Task brief
Could you give back the records exactly, taking out the pictures?

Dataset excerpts

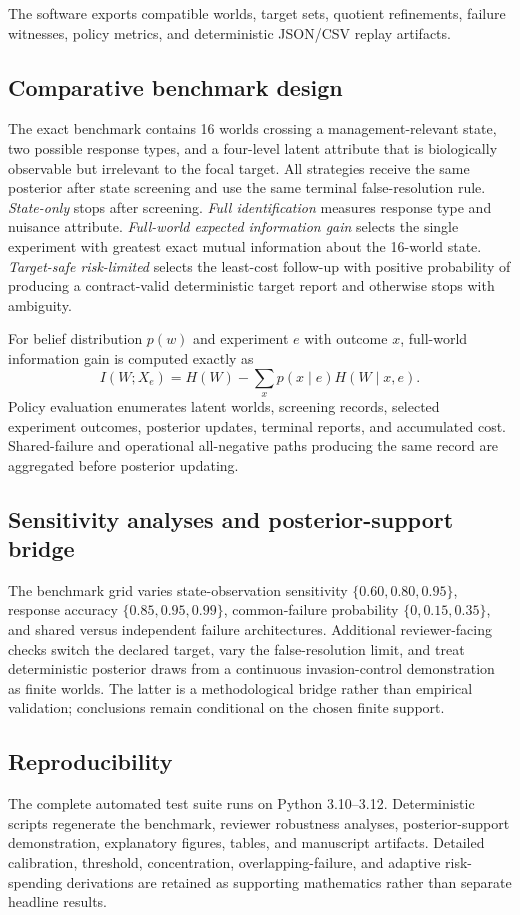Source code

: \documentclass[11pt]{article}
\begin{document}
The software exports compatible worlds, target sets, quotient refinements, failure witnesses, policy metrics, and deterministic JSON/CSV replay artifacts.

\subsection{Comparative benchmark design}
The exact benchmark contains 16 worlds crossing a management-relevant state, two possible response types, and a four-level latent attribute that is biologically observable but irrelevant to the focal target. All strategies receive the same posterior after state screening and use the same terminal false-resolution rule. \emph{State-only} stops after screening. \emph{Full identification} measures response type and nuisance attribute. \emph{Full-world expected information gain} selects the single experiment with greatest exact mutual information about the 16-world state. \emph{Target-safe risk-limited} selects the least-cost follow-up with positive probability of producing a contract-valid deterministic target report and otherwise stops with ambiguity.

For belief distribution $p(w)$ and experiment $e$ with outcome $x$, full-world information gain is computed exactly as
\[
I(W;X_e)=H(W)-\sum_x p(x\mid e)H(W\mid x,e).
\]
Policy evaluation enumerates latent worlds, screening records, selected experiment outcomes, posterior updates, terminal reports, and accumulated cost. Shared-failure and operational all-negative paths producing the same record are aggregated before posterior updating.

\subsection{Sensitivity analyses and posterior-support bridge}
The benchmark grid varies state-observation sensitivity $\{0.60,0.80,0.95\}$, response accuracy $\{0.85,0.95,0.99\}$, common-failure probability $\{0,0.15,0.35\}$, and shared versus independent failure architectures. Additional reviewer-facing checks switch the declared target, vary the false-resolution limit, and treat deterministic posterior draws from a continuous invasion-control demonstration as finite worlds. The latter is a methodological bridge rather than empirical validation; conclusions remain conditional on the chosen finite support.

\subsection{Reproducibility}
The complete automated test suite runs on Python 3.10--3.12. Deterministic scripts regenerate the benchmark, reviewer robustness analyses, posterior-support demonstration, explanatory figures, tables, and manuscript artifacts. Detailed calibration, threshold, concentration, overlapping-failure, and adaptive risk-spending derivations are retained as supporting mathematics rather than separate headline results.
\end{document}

Solution
Source code

: \documentclass[11pt]{article}
\begin{document}
The software exports compatible worlds, target sets, quotient refinements, failure witnesses, policy metrics, and deterministic JSON/CSV replay artifacts.

\subsection{Comparative benchmark design}
The exact benchmark contains 16 worlds crossing a management-relevant state, two possible response types, and a four-level latent attribute that is biologically observable but irrelevant to the focal target. All strategies receive the same posterior after state screening and use the same terminal false-resolution rule. \emph{State-only} stops after screening. \emph{Full identification} measures response type and nuisance attribute. \emph{Full-world expected information gain} selects the single experiment with greatest exact mutual information about the 16-world state. \emph{Target-safe risk-limited} selects the least-cost follow-up with positive probability of producing a contract-valid deterministic target report and otherwise stops with ambiguity.

For belief distribution $p(w)$ and experiment $e$ with outcome $x$, full-world information gain is computed exactly as
\[
I(W;X_e)=H(W)-\sum_x p(x\mid e)H(W\mid x,e).
\]
Policy evaluation enumerates latent worlds, screening records, selected experiment outcomes, posterior updates, terminal reports, and accumulated cost. Shared-failure and operational all-negative paths producing the same record are aggregated before posterior updating.

\subsection{Sensitivity analyses and posterior-support bridge}
The benchmark grid varies state-observation sensitivity $\{0.60,0.80,0.95\}$, response accuracy $\{0.85,0.95,0.99\}$, common-failure probability $\{0,0.15,0.35\}$, and shared versus independent failure architectures. Additional reviewer-facing checks switch the declared target, vary the false-resolution limit, and treat deterministic posterior draws from a continuous invasion-control demonstration as finite worlds. The latter is a methodological bridge rather than empirical validation; conclusions remain conditional on the chosen finite support.

\subsection{Reproducibility}
The complete automated test suite runs on Python 3.10--3.12. Deterministic scripts regenerate the benchmark, reviewer robustness analyses, posterior-support demonstration, explanatory figures, tables, and manuscript artifacts. Detailed calibration, threshold, concentration, overlapping-failure, and adaptive risk-spending derivations are retained as supporting mathematics rather than separate headline results.
\end{document}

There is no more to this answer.